YOUR ASSIGNMENT ▸ Return only these lines, exactly: the one containing "## Limitations of Protect Workbook" and every line after it in the listing.

PROVIDED RECORDS ▸
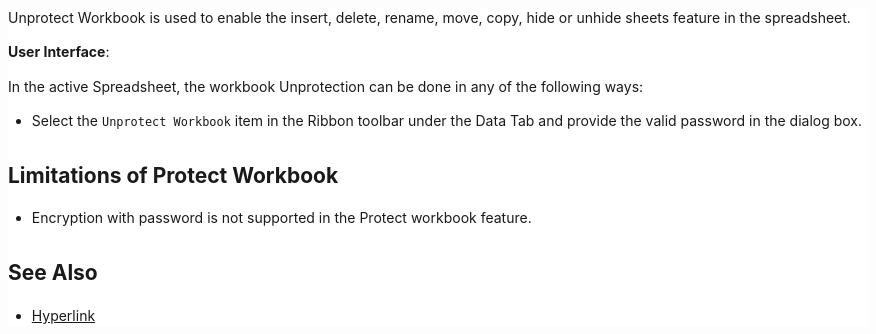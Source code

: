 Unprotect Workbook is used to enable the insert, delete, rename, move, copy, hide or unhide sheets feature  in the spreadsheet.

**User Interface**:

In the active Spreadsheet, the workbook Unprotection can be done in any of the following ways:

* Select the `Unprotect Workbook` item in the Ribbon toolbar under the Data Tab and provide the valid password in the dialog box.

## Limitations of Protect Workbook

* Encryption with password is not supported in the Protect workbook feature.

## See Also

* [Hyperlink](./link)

REPLY TO THE TASK ▸
## Limitations of Protect Workbook

* Encryption with password is not supported in the Protect workbook feature.

## See Also

* [Hyperlink](./link)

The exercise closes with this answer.